The AFL may be different in this respect for their 'grand-final'. I for one, accept that their rules are designed with the players' interests at heart as the match has four 25 minute quarters (approx 25 minutes with stoppage time) in a very high intensity, high energy game.
In the grand final rematch St Kilda could not muster the sort of momentum they had the previous week, and were beaten by Collingwood 108 to 52. Many have speculated in both the media and in personal conversations as to what might have been had extra time been allowed in that first grand final. This no doubt, will continue in the off-season. Maybe the AFL will consider changing the rules?
This reflection however, does apply to every day life as well. In all sorts of situations there are rules we follow, although we may not like them.
There are road rules to ensure safety considerations, electoral rules so that people only vote once, there are Council rules in order for neighbours to live peaceably, there are University and School rules......
In most cases, in our democratic society these rules are made with the interest of our society at heart. They may be different in different countries, such as the USA which has different gun-control rules and no compulsory voting.
When we are in the USA we abide by their laws and rules. The Bible tells us to 'give to Caesar what is due to Caesar' and this is no different from accepting the rules of different games, even if they seem a bit anarchic to many of us.

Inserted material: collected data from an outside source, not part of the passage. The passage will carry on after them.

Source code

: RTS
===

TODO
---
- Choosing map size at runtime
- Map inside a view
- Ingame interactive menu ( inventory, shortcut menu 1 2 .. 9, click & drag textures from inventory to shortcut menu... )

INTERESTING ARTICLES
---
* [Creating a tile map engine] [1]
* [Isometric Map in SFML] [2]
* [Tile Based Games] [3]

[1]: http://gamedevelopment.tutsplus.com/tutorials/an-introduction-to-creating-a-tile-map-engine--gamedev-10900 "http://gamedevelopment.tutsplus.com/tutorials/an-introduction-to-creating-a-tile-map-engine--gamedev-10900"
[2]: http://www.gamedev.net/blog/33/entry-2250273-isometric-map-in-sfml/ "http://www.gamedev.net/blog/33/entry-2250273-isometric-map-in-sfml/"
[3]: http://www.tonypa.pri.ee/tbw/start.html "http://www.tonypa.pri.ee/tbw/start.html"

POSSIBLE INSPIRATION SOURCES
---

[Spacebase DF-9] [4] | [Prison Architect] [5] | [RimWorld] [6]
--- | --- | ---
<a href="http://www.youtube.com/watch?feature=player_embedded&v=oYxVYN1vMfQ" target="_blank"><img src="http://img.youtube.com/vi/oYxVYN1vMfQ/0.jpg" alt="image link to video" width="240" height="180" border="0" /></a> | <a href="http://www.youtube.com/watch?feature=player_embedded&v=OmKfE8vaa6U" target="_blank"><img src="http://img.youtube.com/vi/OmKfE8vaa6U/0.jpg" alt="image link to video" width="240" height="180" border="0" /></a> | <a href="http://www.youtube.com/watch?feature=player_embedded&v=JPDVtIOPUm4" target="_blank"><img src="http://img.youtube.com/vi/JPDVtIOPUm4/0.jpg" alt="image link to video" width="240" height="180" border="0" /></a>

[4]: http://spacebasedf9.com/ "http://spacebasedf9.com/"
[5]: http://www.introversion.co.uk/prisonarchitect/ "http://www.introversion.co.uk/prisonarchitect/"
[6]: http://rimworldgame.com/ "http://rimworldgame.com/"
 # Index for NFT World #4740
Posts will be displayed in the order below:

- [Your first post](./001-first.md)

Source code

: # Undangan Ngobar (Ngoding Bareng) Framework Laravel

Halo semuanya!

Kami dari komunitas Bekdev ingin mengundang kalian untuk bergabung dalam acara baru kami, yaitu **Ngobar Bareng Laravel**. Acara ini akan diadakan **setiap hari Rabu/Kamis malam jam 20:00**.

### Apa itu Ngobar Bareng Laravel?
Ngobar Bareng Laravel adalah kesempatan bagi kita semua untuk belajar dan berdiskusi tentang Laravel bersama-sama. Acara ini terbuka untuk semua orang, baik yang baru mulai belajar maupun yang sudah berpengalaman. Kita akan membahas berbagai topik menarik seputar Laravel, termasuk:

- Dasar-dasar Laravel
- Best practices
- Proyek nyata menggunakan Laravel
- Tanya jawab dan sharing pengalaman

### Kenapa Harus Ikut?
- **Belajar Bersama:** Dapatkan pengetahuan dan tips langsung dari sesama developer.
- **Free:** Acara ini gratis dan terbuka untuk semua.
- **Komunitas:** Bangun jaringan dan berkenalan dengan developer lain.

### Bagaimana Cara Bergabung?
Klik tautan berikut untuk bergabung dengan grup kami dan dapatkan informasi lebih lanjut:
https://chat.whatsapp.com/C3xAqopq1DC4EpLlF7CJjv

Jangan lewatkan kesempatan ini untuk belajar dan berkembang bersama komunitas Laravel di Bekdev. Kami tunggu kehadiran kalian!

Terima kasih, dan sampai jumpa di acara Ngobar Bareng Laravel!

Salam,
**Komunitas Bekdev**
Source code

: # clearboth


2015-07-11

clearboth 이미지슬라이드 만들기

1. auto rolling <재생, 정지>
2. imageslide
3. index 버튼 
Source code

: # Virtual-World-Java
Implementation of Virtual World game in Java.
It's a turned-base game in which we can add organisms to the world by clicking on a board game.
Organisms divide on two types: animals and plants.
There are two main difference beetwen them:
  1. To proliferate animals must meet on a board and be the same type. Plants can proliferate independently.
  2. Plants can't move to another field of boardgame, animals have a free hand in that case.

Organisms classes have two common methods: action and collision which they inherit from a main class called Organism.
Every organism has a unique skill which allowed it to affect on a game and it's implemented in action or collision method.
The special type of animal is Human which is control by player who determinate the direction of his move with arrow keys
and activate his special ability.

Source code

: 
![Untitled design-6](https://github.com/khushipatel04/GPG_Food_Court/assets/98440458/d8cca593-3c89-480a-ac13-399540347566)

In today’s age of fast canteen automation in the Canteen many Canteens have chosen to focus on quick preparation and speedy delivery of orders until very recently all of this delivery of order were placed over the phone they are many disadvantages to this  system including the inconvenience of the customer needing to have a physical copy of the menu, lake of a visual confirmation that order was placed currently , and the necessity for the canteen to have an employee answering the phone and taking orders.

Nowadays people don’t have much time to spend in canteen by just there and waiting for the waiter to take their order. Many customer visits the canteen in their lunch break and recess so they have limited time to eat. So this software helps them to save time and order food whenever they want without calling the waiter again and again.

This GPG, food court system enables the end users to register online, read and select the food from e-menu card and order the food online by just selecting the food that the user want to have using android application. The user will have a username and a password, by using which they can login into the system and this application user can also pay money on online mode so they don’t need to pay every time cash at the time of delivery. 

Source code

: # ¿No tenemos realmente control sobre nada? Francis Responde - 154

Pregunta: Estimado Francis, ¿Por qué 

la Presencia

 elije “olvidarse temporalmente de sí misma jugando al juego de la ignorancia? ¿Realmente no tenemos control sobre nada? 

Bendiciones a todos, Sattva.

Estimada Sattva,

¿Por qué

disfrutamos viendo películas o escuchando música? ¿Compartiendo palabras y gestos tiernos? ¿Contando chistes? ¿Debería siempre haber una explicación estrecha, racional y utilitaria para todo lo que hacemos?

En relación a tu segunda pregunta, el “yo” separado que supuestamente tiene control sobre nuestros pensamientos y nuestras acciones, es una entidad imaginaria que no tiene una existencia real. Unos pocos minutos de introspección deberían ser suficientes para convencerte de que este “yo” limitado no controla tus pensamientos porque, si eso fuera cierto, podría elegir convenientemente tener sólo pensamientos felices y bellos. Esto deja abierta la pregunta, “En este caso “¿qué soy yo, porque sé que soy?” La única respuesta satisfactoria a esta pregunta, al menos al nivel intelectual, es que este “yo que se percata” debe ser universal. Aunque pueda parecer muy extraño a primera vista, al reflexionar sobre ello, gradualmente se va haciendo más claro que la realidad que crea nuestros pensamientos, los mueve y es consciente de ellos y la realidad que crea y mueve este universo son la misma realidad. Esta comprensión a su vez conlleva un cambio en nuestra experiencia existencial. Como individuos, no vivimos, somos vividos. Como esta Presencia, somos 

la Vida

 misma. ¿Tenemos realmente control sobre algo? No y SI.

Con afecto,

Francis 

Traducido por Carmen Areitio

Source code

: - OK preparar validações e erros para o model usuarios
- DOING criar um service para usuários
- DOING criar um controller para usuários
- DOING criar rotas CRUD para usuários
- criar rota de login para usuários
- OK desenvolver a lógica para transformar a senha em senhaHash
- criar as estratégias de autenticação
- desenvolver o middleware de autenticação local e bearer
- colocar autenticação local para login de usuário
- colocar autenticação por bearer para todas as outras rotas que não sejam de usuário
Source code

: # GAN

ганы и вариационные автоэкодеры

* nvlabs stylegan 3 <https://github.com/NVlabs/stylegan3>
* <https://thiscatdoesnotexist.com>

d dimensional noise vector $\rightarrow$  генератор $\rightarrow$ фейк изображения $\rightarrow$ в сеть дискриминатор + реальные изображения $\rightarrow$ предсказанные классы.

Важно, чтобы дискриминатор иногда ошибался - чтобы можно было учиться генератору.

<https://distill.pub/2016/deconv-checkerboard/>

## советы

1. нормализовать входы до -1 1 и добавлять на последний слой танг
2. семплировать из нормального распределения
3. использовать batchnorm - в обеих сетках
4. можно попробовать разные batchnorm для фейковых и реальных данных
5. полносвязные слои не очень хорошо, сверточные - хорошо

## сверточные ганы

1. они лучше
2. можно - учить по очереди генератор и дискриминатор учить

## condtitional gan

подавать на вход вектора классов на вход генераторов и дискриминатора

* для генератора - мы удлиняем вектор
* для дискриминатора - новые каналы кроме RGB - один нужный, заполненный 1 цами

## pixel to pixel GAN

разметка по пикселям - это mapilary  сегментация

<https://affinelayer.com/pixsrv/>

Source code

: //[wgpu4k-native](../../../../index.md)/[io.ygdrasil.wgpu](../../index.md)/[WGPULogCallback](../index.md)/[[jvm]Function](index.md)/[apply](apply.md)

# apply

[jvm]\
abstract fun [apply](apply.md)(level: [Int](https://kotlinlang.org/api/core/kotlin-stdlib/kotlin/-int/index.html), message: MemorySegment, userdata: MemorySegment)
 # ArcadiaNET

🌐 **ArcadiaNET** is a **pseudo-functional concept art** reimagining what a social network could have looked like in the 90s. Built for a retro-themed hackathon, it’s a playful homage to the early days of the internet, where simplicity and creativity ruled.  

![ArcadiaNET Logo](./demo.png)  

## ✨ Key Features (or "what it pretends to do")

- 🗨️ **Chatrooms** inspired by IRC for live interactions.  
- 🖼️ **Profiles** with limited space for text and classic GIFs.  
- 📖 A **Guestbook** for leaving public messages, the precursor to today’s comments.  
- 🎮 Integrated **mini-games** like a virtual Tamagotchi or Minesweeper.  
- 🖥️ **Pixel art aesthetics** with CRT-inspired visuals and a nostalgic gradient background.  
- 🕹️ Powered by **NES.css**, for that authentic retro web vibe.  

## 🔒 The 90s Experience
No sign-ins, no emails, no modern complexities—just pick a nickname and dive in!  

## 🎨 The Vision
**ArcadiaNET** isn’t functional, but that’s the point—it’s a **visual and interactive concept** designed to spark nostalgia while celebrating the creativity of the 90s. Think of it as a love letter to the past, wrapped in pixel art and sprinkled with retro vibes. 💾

Christianity has sometimes gone against the 'norms' and seen to be different from the rest of society.
We can cite the example of Jesus overturning the tables of the merchants in the Temple, or His love that He gave Himself to die on that Cross for each person's sins, or we can site how Stephen was martyred by stoning and forgiving those who were executing him.
Christians are different to the rest of society. Christians have a message of Salvation that in many situations, creates great fear in others. If the Christian is spot-on, then the long term prospects for 'everyone else' is worrisome to say the least. Yes, Christians are different.
The AFL too dares to be different. I ask you, who else plays AFL in the world? And moreover, although it may annoy some people to have a grand-final replayed, even 'putting off' personal plans (such as weddings as noted in the media), perhaps the AFL is to be respected for sticking to its principles.